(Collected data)
——

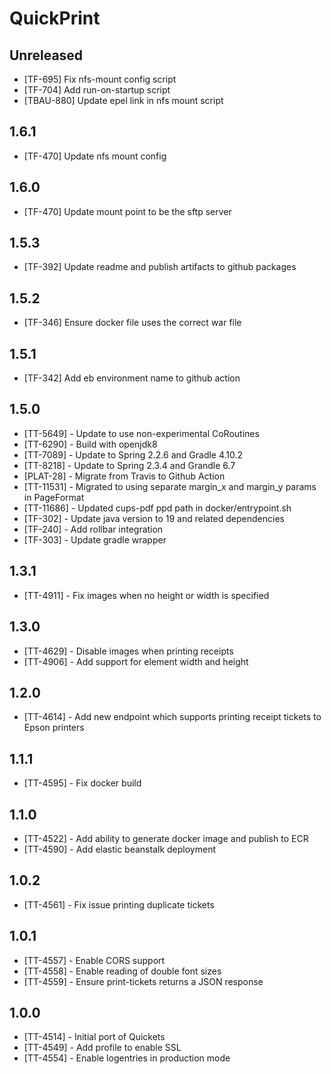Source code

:# QuickPrint

## Unreleased

* [TF-695] Fix nfs-mount config script
* [TF-704] Add run-on-startup script
* [TBAU-880] Update epel link in nfs mount script

## 1.6.1

* [TF-470] Update nfs mount config

## 1.6.0

* [TF-470] Update mount point to be the sftp server

## 1.5.3

* [TF-392] Update readme and publish artifacts to github packages

## 1.5.2

* [TF-346] Ensure docker file uses the correct war file

## 1.5.1

* [TF-342] Add eb environment name to github action

## 1.5.0

* [TT-5649] - Update to use non-experimental CoRoutines
* [TT-6290] - Build with openjdk8
* [TT-7089] - Update to Spring 2.2.6 and Gradle 4.10.2
* [TT-8218] - Update to Spring 2.3.4 and Grandle 6.7
* [PLAT-28] - Migrate from Travis to Github Action
* [TT-11531] - Migrated to using separate margin_x and margin_y params in PageFormat
* [TT-11686] - Updated cups-pdf ppd path in docker/entrypoint.sh
* [TF-302] - Update java version to 19 and related dependencies
* [TF-240] - Add rollbar integration
* [TF-303] - Update gradle wrapper

## 1.3.1

* [TT-4911] - Fix images when no height or width is specified

## 1.3.0

* [TT-4629] - Disable images when printing receipts
* [TT-4906] - Add support for element width and height

## 1.2.0

* [TT-4614] - Add new endpoint which supports printing receipt tickets to Epson printers

## 1.1.1

* [TT-4595] - Fix docker build

## 1.1.0

* [TT-4522] - Add ability to generate docker image and publish to ECR
* [TT-4590] - Add elastic beanstalk deployment

## 1.0.2

* [TT-4561] - Fix issue printing duplicate tickets

## 1.0.1

* [TT-4557] - Enable CORS support
* [TT-4558] - Enable reading of double font sizes
* [TT-4559] - Ensure print-tickets returns a JSON response

## 1.0.0

* [TT-4514] - Initial port of Quickets
* [TT-4549] - Add profile to enable SSL
* [TT-4554] - Enable logentries in production mode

——

Working from the entries above, return all lines that contain "publish".

> Finished exercise
* [TF-392] Update readme and publish artifacts to github packages
* [TT-4522] - Add ability to generate docker image and publish to ECR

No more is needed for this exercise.